The Chahin saddle leather has certainly aged quite well during this time, and the resulting orange tone is quite characteristic of a mixed vegetable tan.
I’m liking the result here – it is one of the most vibrant that I’ve seen on vegetable tanned leathers in a while.
(See here for a flashback to day 1)
Indeed the tan colour is alive and glows in natural light…this is not the pale yellow to dirty bistre brown (zombie) evolution which is often seen on low quality vegetable tanned leathers.
The grain is also just beginning to pop:
Initially the finish on this saddle leather was quite even & smooth, the growth & natural markings of the grain being somewhat corrected by the finish.
The definition in the grain is definitely starting to creep in now, and it’s at this stage of the game when things get really interesting.
The colour tone will continue to change, yes, but the grain itself will now begin to soften and evolve too.
Some of the natural imperfections in the leather will now become more apparent – for someone who understands vegetable tanning this only adds to the belt’s character.
Other aspects of the belt have held up quite well too:
The artificial sinew threading is keeping shape, and have somewhat faded to white at points of abrasion.
The durability of threads is not only related to the material – the important factor is technique.
Certainly the hand-stitching on this belt was done by expert hands, being precisely pulled and well-spaced.
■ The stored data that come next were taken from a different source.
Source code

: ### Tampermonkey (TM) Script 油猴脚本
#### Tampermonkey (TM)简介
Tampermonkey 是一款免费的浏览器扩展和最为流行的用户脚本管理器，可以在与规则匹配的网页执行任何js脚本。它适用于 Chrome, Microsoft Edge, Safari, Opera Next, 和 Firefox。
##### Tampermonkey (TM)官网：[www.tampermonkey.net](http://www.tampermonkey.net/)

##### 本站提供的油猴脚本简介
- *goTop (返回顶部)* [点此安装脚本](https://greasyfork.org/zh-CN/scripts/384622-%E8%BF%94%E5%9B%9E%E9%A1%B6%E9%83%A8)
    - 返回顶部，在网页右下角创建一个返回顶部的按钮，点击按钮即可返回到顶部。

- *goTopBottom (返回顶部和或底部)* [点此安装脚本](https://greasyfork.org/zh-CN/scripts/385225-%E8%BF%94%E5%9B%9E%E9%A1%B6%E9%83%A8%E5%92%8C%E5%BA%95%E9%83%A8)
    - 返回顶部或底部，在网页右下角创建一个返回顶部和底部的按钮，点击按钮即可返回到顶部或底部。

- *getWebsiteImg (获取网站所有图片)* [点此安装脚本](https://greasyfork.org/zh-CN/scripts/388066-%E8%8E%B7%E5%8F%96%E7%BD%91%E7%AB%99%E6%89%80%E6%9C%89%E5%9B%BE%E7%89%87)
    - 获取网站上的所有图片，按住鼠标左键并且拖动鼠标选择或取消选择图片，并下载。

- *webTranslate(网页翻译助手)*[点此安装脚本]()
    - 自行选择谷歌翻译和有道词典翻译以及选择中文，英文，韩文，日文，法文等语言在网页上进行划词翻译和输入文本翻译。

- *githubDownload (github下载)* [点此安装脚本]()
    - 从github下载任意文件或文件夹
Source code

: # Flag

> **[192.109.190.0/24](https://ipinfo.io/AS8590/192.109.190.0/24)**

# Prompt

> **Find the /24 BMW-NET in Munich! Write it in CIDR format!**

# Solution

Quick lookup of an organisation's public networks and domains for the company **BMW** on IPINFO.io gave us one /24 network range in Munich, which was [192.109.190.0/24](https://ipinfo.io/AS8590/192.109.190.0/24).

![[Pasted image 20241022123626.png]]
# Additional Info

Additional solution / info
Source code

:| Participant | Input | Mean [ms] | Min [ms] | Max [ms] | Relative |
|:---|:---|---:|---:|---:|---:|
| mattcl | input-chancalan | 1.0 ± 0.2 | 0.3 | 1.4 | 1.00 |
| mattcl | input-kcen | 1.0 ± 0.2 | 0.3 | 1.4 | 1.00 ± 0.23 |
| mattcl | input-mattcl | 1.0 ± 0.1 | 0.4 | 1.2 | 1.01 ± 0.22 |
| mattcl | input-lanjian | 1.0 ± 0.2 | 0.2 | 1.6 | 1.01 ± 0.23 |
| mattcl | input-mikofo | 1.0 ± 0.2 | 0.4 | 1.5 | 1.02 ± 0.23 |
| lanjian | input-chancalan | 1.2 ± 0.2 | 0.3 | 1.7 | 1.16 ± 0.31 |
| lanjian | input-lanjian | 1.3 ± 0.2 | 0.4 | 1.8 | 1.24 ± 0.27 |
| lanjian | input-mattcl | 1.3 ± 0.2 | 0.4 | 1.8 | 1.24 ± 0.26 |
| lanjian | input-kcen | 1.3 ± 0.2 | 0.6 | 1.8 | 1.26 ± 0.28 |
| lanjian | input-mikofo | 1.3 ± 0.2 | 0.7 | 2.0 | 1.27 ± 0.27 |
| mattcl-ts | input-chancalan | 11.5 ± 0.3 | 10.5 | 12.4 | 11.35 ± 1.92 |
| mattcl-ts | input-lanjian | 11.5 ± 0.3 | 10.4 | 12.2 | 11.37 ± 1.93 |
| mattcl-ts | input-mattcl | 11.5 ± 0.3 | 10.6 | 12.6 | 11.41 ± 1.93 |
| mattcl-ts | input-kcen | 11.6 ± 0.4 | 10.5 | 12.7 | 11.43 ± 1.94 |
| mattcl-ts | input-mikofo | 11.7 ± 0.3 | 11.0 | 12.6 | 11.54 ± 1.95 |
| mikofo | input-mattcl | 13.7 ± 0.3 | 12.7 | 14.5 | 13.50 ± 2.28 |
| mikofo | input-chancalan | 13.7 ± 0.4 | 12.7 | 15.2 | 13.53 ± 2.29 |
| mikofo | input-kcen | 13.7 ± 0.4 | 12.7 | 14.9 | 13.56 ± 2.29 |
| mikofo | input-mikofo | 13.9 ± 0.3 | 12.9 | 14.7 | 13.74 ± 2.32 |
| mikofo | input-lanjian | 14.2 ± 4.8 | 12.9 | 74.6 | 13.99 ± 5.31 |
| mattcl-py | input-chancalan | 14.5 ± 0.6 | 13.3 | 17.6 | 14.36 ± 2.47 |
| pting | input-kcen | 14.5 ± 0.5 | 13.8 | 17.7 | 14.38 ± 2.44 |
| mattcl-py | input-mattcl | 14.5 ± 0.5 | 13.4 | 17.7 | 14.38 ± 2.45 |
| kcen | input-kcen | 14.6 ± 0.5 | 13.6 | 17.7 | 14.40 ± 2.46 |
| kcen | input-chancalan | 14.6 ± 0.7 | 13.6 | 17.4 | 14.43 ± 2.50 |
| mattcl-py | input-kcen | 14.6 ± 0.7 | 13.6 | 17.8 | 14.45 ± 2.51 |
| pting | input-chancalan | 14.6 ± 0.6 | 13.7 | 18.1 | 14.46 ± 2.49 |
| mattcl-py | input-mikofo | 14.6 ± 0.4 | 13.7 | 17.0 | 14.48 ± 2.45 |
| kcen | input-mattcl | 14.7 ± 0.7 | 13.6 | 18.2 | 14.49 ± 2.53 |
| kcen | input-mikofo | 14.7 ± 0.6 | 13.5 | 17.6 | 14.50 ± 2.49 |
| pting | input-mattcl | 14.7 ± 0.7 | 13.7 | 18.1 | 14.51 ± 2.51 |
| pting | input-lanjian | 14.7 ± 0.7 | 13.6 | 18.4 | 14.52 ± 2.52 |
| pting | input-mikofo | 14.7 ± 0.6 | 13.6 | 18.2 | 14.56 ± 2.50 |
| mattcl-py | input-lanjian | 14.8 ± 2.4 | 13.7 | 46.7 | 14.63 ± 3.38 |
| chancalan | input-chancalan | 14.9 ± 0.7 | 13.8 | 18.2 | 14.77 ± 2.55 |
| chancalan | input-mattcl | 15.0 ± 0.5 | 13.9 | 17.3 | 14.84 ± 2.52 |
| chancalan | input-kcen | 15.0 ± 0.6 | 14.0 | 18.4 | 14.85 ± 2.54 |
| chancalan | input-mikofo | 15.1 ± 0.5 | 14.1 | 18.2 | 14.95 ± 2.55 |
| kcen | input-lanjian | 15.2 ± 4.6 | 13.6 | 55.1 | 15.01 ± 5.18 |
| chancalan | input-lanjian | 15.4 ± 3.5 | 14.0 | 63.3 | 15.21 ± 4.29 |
I know not everyone agrees, but I could suggest somehow altering the bottom row of vertical stitching so that it doesn’t cut directly across the strap.
The roller buckle is easy to use, but could perhaps do with an upgrade to cater for more advanced hobbyists – a solid, forged brass buckle would elevate this belt to a new level…and probably a new price-bracket too!
The edges are keeping shape nicely, much thanks to the superb burnish.
Burnishing of this calibre isn’t usually found on off-the-rack belts, unless you’re buying Japanese, and surely demonstrate the time & effort the craftsmen have invested in each belt!
Overall, I’m quite impressed by this belt: at a RRP of $6o, Voyej’s offering certainly surpasses many of the more expensive products from the various companies that are catching on to the veggie tannage revival.
More and more I am noticing leather companies (and even private craftsmen) trying to churn out as much as possible in as short a time possible…machine-cut straps, buckles held in place by cheap snaps, roughly cut or cheaply kotted edges, etc… really, then, what is the point of “hand-made” leather goods when there is so little attention paid and the products have no soul?
I think Voyej is definitely travelling in the right direction in terms of the development and crafting of their products – even though they keep the pricing low, no short-cuts are taken in hand-crafting their leathers.
Of note, this Chahin belt is very beginner friendly, featuring solid construction and a saddle leather that evolves well & is easy to care for, an excellent start for the novice journeyman.
I would highly recommend this belt for anyone looking for a vegetable tanned work-belt but isn’t ready for (or doesn’t need) a fully customised fare.
If you’re in the market for a sub-$100 vegetable tanned belt, you’d be crazy to not consider the Chahin belt!